C’è però da dire che i soldi sono molti di più, ma nelle scuole prevale lo sconcerto per la loro quantità e per le modalità con cui vengono erogati. Prendiamo i fondi PON: mi ha fatto molta impressione sapere che il primo PON per le Reti Wlan-Lan, che chiedeva solo una banale domanda per ottenere i fondi, abbia visto più di tremila scuola (oltre il 30% del totale) non presentare neppure la domanda. Mentre tutti abbiamo potuto vedere in l’impietoso elenco delle scuole che hanno sbagliato la domanda per il secondo PON (ambienti per l’apprendimento) in una sorta di berlina di cui nessuno ha risposto e per cui nessuno ha chiesto scusa.
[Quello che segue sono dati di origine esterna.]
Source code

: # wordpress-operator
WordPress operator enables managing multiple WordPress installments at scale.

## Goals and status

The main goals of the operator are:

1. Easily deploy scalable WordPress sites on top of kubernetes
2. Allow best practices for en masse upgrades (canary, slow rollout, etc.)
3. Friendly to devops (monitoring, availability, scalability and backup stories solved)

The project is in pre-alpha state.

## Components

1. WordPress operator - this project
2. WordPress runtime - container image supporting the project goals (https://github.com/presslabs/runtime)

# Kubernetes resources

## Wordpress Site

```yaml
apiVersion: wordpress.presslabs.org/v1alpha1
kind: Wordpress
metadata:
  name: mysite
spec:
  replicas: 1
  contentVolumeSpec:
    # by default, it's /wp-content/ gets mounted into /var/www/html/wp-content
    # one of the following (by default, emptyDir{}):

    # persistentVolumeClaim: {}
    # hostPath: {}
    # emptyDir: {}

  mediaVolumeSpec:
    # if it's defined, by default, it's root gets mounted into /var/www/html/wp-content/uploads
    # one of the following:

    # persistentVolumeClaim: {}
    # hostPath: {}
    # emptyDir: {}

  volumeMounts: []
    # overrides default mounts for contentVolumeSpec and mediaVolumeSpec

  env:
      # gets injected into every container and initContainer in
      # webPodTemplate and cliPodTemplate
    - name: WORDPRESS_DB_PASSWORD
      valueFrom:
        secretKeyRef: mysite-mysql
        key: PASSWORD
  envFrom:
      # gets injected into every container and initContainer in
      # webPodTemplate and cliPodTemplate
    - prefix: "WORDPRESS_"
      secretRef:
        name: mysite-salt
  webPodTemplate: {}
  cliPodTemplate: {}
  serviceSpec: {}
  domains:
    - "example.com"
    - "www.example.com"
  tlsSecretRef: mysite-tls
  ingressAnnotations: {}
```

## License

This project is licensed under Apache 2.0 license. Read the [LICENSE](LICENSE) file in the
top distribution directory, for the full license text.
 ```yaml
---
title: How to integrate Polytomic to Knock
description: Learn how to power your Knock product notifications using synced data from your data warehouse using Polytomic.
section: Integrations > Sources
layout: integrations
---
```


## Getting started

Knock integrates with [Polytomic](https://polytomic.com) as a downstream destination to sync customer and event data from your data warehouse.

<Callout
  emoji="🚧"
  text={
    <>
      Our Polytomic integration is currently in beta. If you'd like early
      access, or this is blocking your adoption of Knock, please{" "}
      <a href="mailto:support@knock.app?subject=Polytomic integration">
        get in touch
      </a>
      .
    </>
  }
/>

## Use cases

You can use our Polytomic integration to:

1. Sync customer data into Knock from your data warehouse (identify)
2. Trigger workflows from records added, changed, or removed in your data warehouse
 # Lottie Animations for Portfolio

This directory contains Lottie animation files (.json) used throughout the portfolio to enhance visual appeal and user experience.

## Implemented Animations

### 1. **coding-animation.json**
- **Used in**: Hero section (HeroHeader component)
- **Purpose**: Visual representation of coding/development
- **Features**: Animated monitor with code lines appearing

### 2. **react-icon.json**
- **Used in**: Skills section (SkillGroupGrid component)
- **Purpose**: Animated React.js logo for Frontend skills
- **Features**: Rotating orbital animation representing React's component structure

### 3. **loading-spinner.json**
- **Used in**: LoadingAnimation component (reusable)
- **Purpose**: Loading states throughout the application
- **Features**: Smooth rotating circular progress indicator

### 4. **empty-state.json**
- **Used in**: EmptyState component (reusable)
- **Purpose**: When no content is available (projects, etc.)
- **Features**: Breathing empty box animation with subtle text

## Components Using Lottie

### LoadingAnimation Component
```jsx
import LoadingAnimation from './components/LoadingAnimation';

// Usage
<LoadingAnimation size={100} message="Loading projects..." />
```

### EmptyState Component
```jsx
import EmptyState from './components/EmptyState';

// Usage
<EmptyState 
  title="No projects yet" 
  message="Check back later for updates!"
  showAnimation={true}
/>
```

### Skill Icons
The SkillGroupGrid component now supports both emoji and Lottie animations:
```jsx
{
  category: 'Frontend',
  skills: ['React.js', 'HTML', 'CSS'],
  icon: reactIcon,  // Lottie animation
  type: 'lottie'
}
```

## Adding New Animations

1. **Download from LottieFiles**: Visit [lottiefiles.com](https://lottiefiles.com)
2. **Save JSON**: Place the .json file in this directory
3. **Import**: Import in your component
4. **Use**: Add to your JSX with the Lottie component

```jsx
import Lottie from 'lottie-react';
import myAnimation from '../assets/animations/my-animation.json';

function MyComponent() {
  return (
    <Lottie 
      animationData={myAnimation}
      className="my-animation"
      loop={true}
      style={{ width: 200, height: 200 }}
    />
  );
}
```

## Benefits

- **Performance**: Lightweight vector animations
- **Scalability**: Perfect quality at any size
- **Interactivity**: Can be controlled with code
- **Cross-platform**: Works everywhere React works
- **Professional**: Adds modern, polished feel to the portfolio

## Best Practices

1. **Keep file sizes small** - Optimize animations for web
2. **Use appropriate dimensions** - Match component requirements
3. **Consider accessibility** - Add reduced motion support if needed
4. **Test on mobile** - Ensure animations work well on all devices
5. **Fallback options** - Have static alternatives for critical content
Anche la grande progettualità dei Laboratori per l’occupabilità non sta creando quella fibrillazione che progetti di così grande portata (siamo intorno al milione e mezzo di euro per progetto) dovrebbe determinare in territori che devono stringersi attorno alle scuole vincitrici dei progetti gestibili molto più facilmente dentro reti di ambito piuttosto che dentro singole segreteria molte delle quali poco adatte a gestire grandi masse di danaro.

Il dirigente scolastico dovrebbe essere motore e facilitatore del mutamento invece si dedica sempre più spesso a riportare le novità nella routine quotidiana. La scuola è in una fase di turbolenta modificazione, ma questo non viene sempre visto come un’opportunità. Però ci sono più docenti, più soldi e più occasioni di miglioramento e di cambiamento. E questo deve innescare meccanismi di innovazione e di ricerca e nuovi strumenti di governo. Di questo qualche volta si dovrebbe parlare.